核酸能折叠成具有特定的三级结构,拥有结合亲和力和催化活性,因此为化学和生物医学提供了多功能的分子工具。然而,功能性DNA和RNA由于易受核酸酶降解和化学功能性的有限性而固有的受限。异核酸(XNA)是具有优越生物稳定性和丰富化学多样性的合成遗传聚合物,为各种生物医学应用提供了有前景的新方法。
我们的主要研究重点是索糖核酸(TNA),它包含一个非典型的四碳糖基团,因此对核酸酶消化具有抵抗力。我们利用体外筛选技术识别针对治疗性目标蛋白的TNA适体,以及具有RNA内切酶和RNA连接酶活性的催化性TNA(TNA酶)。能够切割RNA的TNA酶可以区分底物中的单点突变,并在活细胞中引发等位基因特异性的基因沉默。另外,RNA连接酶联合TNA酶可以在产物中引入非典型的2′-5’磷酸二酯键,从而能够调节RNA的功能。经体外筛选得到的c-Myc结合TNA适体可以组装成异功能性的PROTAC,用以介导靶向蛋白降解。我们还开发了一种化学酶法,以位点特异性地在DNA上安装各种化学基团,并识别化学修饰的DNA酶变体,这些变体表现出显著增强的催化活性和降低的金属离子依赖性。这些结果突显了化学修饰在提供具有吸引力性质的功能性核酸方面的重要性。
Bio:
Hanyang Yu is a Professor in the College of Engineering and Applied Sciences at Nanjing University. He received his B.S. in Life Sciences from Peking University, and completed his Ph.D. in Biochemistry at Arizona State University under the mentorship of Prof. John Chaput studying in vitro selection of chemically modified nucleic acid aptamers. He then completed his postdoctoral work in the Department of Molecular Biophysics and Biochemistry at Yale University under the guidance of Prof. Dieter Söll before joining the faculty at Nanjing University in 2015. He has published research articles in journals such as Nat. Chem., J. Am. Chem. Soc., and Angew. Chem. Int. Ed. He was awarded the Jiangsu natural science fund for distinguished young scholars in 2023 to support his research on discovering functional xeno-nucleic acid molecules to provide novel chemical biology tools for various biomedical applications. He was also awarded the Chinese Chemical Society Life Chemistry Youth Innovation Award in 2024.
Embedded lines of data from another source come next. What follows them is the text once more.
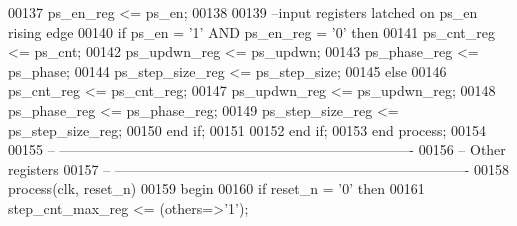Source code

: \begin{DoxyCode}
00137          \textcolor{vhdlchar}{ps_en_reg}            \textcolor{vhdlchar}{<=} \textcolor{vhdlchar}{ps_en};
00138          
00139 \textcolor{keyword}{         --input registers latched on ps\_en rising edge}
00140          \textcolor{keywordflow}{if} \textcolor{vhdlchar}{ps_en} \textcolor{vhdlchar}{=} \textcolor{vhdlchar}{'}\textcolor{vhdllogic}{}\textcolor{vhdllogic}{1}\textcolor{vhdlchar}{'} \textcolor{keywordflow}{AND} \textcolor{vhdlchar}{ps_en_reg} \textcolor{vhdlchar}{=} \textcolor{vhdlchar}{'}\textcolor{vhdllogic}{}\textcolor{vhdllogic}{0}\textcolor{vhdlchar}{'} \textcolor{keywordflow}{then} 
00141             \textcolor{vhdlchar}{ps_cnt_reg}        \textcolor{vhdlchar}{<=} \textcolor{vhdlchar}{ps_cnt};
00142             \textcolor{vhdlchar}{ps_updwn_reg}      \textcolor{vhdlchar}{<=} \textcolor{vhdlchar}{ps_updwn};
00143             \textcolor{vhdlchar}{ps_phase_reg}      \textcolor{vhdlchar}{<=} \textcolor{vhdlchar}{ps_phase};
00144             \textcolor{vhdlchar}{ps_step_size_reg}  \textcolor{vhdlchar}{<=} \textcolor{vhdlchar}{ps_step_size};
00145          \textcolor{keywordflow}{else} 
00146             \textcolor{vhdlchar}{ps_cnt_reg}        \textcolor{vhdlchar}{<=} \textcolor{vhdlchar}{ps_cnt_reg};
00147             \textcolor{vhdlchar}{ps_updwn_reg}      \textcolor{vhdlchar}{<=} \textcolor{vhdlchar}{ps_updwn_reg};
00148             \textcolor{vhdlchar}{ps_phase_reg}      \textcolor{vhdlchar}{<=} \textcolor{vhdlchar}{ps_phase_reg};
00149             \textcolor{vhdlchar}{ps_step_size_reg}  \textcolor{vhdlchar}{<=} \textcolor{vhdlchar}{ps_step_size_reg};
00150          \textcolor{keywordflow}{end} \textcolor{keywordflow}{if};
00151          
00152       \textcolor{keywordflow}{end} \textcolor{keywordflow}{if};
00153    \textcolor{keywordflow}{end} \textcolor{keywordflow}{process};
00154    
00155 \textcolor{keyword}{-- ----------------------------------------------------------------------------}
00156 \textcolor{keyword}{-- Other registers}
00157 \textcolor{keyword}{-- ----------------------------------------------------------------------------}
00158    \textcolor{keywordflow}{process}(clk, reset_n)
00159 \textcolor{vhdlkeyword}{   begin}
00160       \textcolor{keywordflow}{if} \textcolor{vhdlchar}{reset_n} \textcolor{vhdlchar}{=} \textcolor{vhdlchar}{'}\textcolor{vhdllogic}{}\textcolor{vhdllogic}{0}\textcolor{vhdlchar}{'} \textcolor{keywordflow}{then}
00161          \textcolor{vhdlchar}{step_cnt_max_reg} \textcolor{vhdlchar}{<=} \textcolor{vhdlchar}{(}\textcolor{keywordflow}{others}\textcolor{vhdlchar}{=}\textcolor{vhdlchar}{>}\textcolor{vhdlchar}{'}\textcolor{vhdllogic}{}\textcolor{vhdllogic}{1}\textcolor{vhdlchar}{'}\textcolor{vhdlchar}{)};

\end{DoxyCode}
于涵洋教授现任南京大学工程与应用科学学院的教授职位。于教授本科毕业于北京大学生命科学院,后赴亚利桑那州立大学深造,师从约翰·查普特教授并完成其生物化学领域的博士研究。该研究聚焦于化学修饰核酸适体的体外筛选技术。继而在耶鲁大学分子生物物理学与生物化学系展开博士后研究,期间师从迪特尔·索尔教授。2015年,于教授入职南京大学。他的研究成果广泛发表于《自然化学》、《美国化学会杂志》以及《德国应用化学国际版》等重量级学术期刊。
在科研成就方面,于教授于2023年被授予江苏省杰出青年自然科学基金,此基金旨在支持他在发现具有功能性的异核酸分子领域的研究工作,这一领域的探索为各类生物医学应用提供了新颖且具有潜在价值的化学生物学工具。2024年于教授获得中国化学会生命化学青年创新奖。